ANGLE is a specialist diagnostics company. Its proprietary Parsortix technology can capture and harvest very rare cells, including CTCs (circulating tumour cells), from a blood sample. The FDA product clearance for its clinical use to guide precision cancer care should open up multiple commercial opportunities.

Analysts

Lala Gregorek
lgregorek@trinitydelta.org
+44 (0) 20 3637 5043

Philippa Gardner
pgardner@trinitydelta.org
+44 (0) 20 3637 5042

ANGLE: Three new Pharma Services deals

Pharma Services is likely to be a key revenue growth driver in both the near- and over the longer-term. Securing new partners will be key for future growth, and hence recent deals with large-cap pharma are highly encouraging as these could lead to: (1) future upside from later-stage and larger clinical trials; (2) broader future relationships with these partners; and (3) provide external validation to facilitate deal execution with new partners. The three deals recently signed are:

  • A deal with Eisai for a pilot study in which ANGLE’s Portrait HER2 assay will be used to quantitatively analyse the HER2 (human epidermal growth factor receptor 2) status of CTCs (circulating tumour cells) for breast cancer patients in the Phase II study of Eisai’s HER2 targeting antibody-drug conjugate BB-1701. The pilot phase is worth $250k.
  • A deal with AstraZeneca, initially worth £150k (over six-months), to develop a methodology to detect CTC micronuclei, a measure of DNA damage response (DDR), using ANGLE’s existing Parsortix-based DDR assay for use in pharma R&D.
  • A second deal with AstraZeneca for £550k (into Q125) which involves developing a Parsortix-based Androgen Receptor (AR) detection assay for use in multiple prostate cancer clinical studies.

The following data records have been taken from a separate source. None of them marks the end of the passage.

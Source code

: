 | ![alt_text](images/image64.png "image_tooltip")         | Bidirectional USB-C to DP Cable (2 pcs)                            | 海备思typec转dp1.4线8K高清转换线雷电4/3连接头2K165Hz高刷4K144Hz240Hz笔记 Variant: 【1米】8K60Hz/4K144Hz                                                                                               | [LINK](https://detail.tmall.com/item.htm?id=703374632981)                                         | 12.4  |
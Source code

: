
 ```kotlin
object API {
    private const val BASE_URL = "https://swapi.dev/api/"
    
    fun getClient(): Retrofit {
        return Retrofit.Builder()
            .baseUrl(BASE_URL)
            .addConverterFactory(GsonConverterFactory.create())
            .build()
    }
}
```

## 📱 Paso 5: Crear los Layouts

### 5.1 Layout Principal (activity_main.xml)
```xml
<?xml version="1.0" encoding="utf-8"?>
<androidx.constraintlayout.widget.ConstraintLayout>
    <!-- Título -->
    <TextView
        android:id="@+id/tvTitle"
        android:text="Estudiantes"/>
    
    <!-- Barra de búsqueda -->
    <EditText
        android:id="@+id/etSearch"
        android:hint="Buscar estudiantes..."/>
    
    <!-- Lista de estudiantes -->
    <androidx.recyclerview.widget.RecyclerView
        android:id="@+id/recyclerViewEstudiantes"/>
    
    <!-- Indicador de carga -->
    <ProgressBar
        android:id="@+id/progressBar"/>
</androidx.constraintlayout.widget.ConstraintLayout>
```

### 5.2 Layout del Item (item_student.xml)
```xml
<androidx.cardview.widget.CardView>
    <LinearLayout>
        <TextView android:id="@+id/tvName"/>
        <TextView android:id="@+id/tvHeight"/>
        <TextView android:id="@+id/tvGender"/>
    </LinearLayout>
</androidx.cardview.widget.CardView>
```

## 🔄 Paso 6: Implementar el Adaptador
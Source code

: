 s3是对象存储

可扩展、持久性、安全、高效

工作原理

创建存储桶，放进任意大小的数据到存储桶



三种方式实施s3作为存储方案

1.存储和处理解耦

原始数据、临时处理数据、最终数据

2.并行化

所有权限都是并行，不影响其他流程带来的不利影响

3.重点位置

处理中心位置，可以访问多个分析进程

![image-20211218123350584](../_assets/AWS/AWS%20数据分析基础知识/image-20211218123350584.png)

As with all Pharma Services agreements, successful execution and development could mean adoption in future late-stage clinical trials to monitor patients at multiple timepoints. This could bring significant future revenue potential, as shown in Exhibit 1, especially if this leads to development of a companion diagnostic. Whilst this could take several years, the development path will be fully funded by the drug developers running the clinical trials.

Exhibit 1: Pharma Services potential future revenue opportunities
Source: ANGLE

The Pharma Services business is supported by ANGLE’s dedicated UK-based certified laboratory. According to management, this has capacity to process over 40,000 samples per annum with pricing over $3,000 per sample depending on the level of complexity and the degree of evaluation desired. This could be scaled further to match demand as new contracts are executed.